The report is an in-depth Deep Learning in Security market research pertaining to recent developments in the market, financial analysis, trends analysis, and evaluation of the perception of the investors. The report advocates the distribution of the Deep Learning in Security industry globally, the different market segments, and the behavior of the consumers. Additionally, the study puts forward the market strategies that may be profitable for Deep Learning in Security industry businesses. The study sheds light on the supportive policy environment and supportive measures undertaken by the governments across the world to facilitate growth of the market players and the overall Deep Learning in Security industry. The study is helpful to the economic operators, investors, and policy-makers seeking to understand the economic status of the global Deep Learning in Security market.

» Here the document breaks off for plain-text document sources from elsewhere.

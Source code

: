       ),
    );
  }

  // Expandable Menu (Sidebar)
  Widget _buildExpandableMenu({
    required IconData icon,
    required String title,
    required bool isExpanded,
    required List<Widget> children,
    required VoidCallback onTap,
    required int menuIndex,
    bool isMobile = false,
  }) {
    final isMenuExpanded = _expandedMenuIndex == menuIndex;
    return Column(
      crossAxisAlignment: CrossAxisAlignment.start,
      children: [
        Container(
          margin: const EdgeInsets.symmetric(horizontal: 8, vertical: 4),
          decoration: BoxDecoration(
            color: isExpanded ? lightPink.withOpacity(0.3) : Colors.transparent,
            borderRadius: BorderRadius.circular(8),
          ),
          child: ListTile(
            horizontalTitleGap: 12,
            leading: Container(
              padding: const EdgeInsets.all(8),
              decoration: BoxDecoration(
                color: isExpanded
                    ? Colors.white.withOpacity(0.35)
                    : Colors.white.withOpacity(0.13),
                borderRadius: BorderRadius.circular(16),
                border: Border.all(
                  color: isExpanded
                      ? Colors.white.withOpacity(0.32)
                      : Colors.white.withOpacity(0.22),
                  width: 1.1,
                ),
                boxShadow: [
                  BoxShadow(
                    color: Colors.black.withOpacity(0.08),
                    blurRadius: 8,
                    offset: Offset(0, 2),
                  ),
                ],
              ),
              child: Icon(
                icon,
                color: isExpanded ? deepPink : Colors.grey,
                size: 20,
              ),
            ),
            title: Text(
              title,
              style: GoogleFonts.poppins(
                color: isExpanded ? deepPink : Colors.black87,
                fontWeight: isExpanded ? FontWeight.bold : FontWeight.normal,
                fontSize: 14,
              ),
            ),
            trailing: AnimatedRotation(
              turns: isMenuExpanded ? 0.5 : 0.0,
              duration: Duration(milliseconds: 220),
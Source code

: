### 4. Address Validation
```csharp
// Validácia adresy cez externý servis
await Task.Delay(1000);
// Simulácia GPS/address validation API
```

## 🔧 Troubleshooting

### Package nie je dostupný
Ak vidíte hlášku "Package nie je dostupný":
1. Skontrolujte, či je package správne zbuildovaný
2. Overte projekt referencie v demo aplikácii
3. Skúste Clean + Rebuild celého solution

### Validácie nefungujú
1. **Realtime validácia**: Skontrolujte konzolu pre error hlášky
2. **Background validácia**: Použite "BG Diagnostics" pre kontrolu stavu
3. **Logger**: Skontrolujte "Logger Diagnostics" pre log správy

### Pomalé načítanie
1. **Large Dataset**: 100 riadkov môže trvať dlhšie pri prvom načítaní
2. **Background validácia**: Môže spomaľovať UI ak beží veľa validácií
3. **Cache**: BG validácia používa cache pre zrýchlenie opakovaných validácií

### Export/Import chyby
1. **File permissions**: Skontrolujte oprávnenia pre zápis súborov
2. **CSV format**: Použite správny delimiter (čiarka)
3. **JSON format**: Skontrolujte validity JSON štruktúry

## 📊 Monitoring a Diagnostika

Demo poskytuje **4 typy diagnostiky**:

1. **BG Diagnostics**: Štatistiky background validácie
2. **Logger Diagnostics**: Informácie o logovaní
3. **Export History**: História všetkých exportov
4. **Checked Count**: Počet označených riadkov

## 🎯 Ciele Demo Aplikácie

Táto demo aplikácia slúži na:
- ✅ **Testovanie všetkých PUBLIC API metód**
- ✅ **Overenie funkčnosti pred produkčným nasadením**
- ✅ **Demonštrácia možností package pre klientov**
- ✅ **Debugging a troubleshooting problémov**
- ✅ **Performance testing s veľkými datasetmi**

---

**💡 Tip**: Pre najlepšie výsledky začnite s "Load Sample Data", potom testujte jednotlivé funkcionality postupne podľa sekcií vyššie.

Global deep learning for joint time series forecasting

#artificialintelligence

Machine Learning is a notoriously intricate field practised by academics and industries alike, constantly improving on its benchmarks and spawning interesting ideas and problem-solving approaches. It has been deployed successfully in countless practical applications in many different fields before even a proper theory has been developed explaining why it works. For this reason, it can sometimes be a bit hard to keep up with the latest architectures; in this article, we are exploring the most recent successes in the field of time series forecasting, a class of prediction problems with its own particular status due to the time dimension. More precisely, we'll take into consideration the so-called global models: architectures that are built to detect patterns across many related Time Series at once, learning a single representation which is capable of explaining and forecasting each series individually. A predictive model is called global when it is trained on many different datasets, each being the random outcome of its own stochastic process.


Deep Learning in Machine Vision Market SWOT Analysis 2021-2026, by Company, Regions, Type, Application, and Growth Opportunities – Murphy's Hockey Law

#artificialintelligence

The Deep Learning in Machine Vision market research provides detailed market development prospects, a market volume and value overview, and popular business trends. This research examined several elements of the demand for Deep Learning in Machine Vision. This study report goes into great detail about the many factors that have contributed to the Deep Learning in Machine Vision market's growth. A detailed analysis of international technology breakthroughs and developments is also included in Deep Learning in Machine Vision market research. Based on volume, performance, and valuation, the Deep Learning in Machine Vision industry analysis predicts the precise market share.